Of all the players it is John Hawkes as jittery hotel clerk Larry who offers the most pleasant surprise. Despite working in the industry for almost twenty years prior to Identity, Hawkes had to be content with one of those actors you recognize but can’t place a name on. I was culpable of such until I watched him as Larry. Then we have Cusack and anybody who knows Keeper should be aware of the esteem I hold this gentleman in. I once heard it stated that he is the guy older women wish to mother, younger women want inside them, and men want to be. I’d say that pretty accurately sums it up for me; he shunned the Brat Pack lifestyle and developed into one of the most charismatic leads of our times by applying the “one for them, then one for me” work ethic. Together with a spirited Peet, the chemistry sparks fly and we remain invested as the story unfurls.
I haven’t even got to that yet. How rude of Keeper; you’re all still back at the check-in desk. Some murders happen; is that enough for you? That’s all you’re getting with Identity as this is one film you must unravel for yourself. We’re safely in murder mystery confines here and it keeps its intrigue right up to its polarizing conclusion. Some people despise the ending and I get that, but it doesn’t mean that I necessarily agree. It attempts to think outside of the box and I applaud such endeavor, whether or not I felt a little cheated. Big whoop; isn’t murder mystery all about getting your bottom spanked anyways? No major complaints here.
The one character I haven’t yet celebrated is undoubtedly the real jewel in the crown for Keeper. The motel itself is grungy, ramshackled, and an ideal locale for a dash of mostly harmless midnight murder. Cinematographer Phedon Papamichael Jr. captures the gloom well, particularly with the light and shade at his disposal, and the film builds a stellar head of steam as each character’s identity becomes more clouded. As a collective, our protagonists and setting combine to excellent effect and Identity gets it bang on the money far more often than not.

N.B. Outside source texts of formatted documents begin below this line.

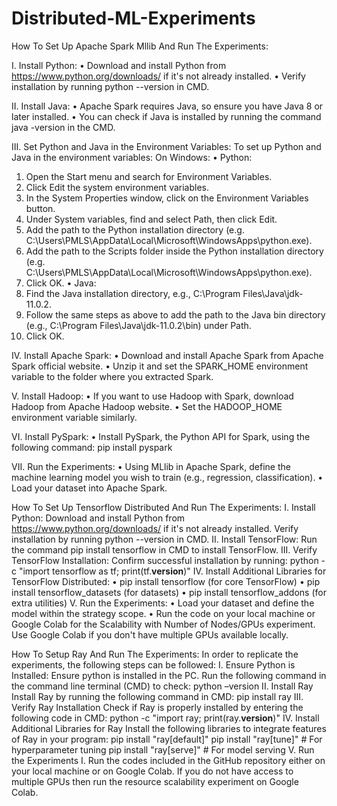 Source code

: # Distributed-ML-Experiments 


How To Set Up Apache Spark Mllib And Run The Experiments:

I. Install Python:
•	Download and install Python from https://www.python.org/downloads/  if it's not already installed. 
•	Verify installation by running python --version in CMD.

II. Install Java:
•	Apache Spark requires Java, so ensure you have Java 8 or later installed.
•	You can check if Java is installed by running the command java -version in the CMD.

III. Set Python and Java in the Environment Variables: To set up Python and Java in the environment variables:
On Windows:
•	Python:
1.	Open the Start menu and search for Environment Variables.
2.	Click Edit the system environment variables.
3.	In the System Properties window, click on the Environment Variables button.
4.	Under System variables, find and select Path, then click Edit.
5.	Add the path to the Python installation directory (e.g. C:\Users\PMLS\AppData\Local\Microsoft\WindowsApps\python.exe).
6.	Add the path to the Scripts folder inside the Python installation directory (e.g. C:\Users\PMLS\AppData\Local\Microsoft\WindowsApps\python.exe).
7.	Click OK.
•	Java:
1.	Find the Java installation directory, e.g., C:\Program Files\Java\jdk-11.0.2.
2.	Follow the same steps as above to add the path to the Java bin directory (e.g., C:\Program Files\Java\jdk-11.0.2\bin) under Path.
3.	Click OK.

IV. Install Apache Spark:
•	Download and install Apache Spark from Apache Spark official website.
•	Unzip it and set the SPARK_HOME environment variable to the folder where you extracted Spark.

V. Install Hadoop:
•	If you want to use Hadoop with Spark, download Hadoop from Apache Hadoop website.
•	Set the HADOOP_HOME environment variable similarly.


VI. Install PySpark:
•	Install PySpark, the Python API for Spark, using the following command:
pip install pyspark


VII. Run the Experiments:
•	Using MLlib in Apache Spark, define the machine learning model you wish to train (e.g., regression, classification).
•	Load your dataset into Apache Spark.














How To Set Up Tensorflow Distributed And Run The Experiments:
I. Install Python:
Download and install Python from https://www.python.org/downloads/  if it's not already installed. Verify installation by running python --version in CMD.
II. Install TensorFlow:
Run the command pip install tensorflow in CMD to install TensorFlow.
III. Verify TensorFlow Installation:
Confirm successful installation by running:
python -c "import tensorflow as tf; print(tf.__version__)"
IV. Install Additional Libraries for TensorFlow Distributed:
•	pip install tensorflow (for core TensorFlow)
•	pip install tensorflow_datasets (for datasets)
•	pip install tensorflow_addons (for extra utilities)
V. Run the Experiments:
•	Load your dataset and define the model within the strategy scope.
•	Run the code on your local machine or Google Colab for the Scalability with Number of Nodes/GPUs experiment. Use Google Colab if you don't have multiple GPUs available locally.












How To Setup Ray And Run The Experiments:
In order to replicate the experiments, the following steps can be followed:
I. Ensure Python is Installed:
Ensure python is installed in the PC. Run the following command in the command line terminal (CMD) to check:
python –version
II. Install Ray
Install Ray by running the following command in CMD:
pip install ray
III. Verify Ray Installation
Check if Ray is properly installed by entering the following code in CMD:
python -c "import ray; print(ray.__version__)"
IV. Install Additional Libraries for Ray
Install the following libraries to integrate features of Ray in your program:
pip install "ray[default]"
pip install "ray[tune]"  # For hyperparameter tuning
pip install "ray[serve]"  # For model serving
V. Run the Experiments
I.	Run the codes included in the GitHub repository either on your local machine or on Google Colab. If you do not have access to multiple GPUs then run the resource scalability experiment on Google Colab.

Follow the subtext and watch closely for clues as you will be rewarded at least in part for such detective work. It doesn’t boast the complexity of vintage Christie but I’d still rather watch Psycho II than Psycho, regardless of which is the “better film”. Movies such as Identity are sadly too few and far between nowadays as the whole whodunnit concept is seen as a little long in the tooth. Mangold’s film may not be high art and perhaps it isn’t quite as clever as it thinks it is either, but it is solid, expertly played, atmospheric, and above all else insular, so what else could we possibly need? By the way, I think I have sussed it out. It was Mrs. White in the billiard room with the lead pipe. I caught the bitch red-handed. Whatever you do, don’t eat her macaroons.
Crimson Quill’s Judgement: 8/10
Grue Factor: 2/5
For the Grue-Guzzlers: Splatter is never the focus and instead intermittent bursts of harsh violence punctuate the quietude. When called for, Robert Kurtzman and Greg Nicotero predictably come up with the grisly goods.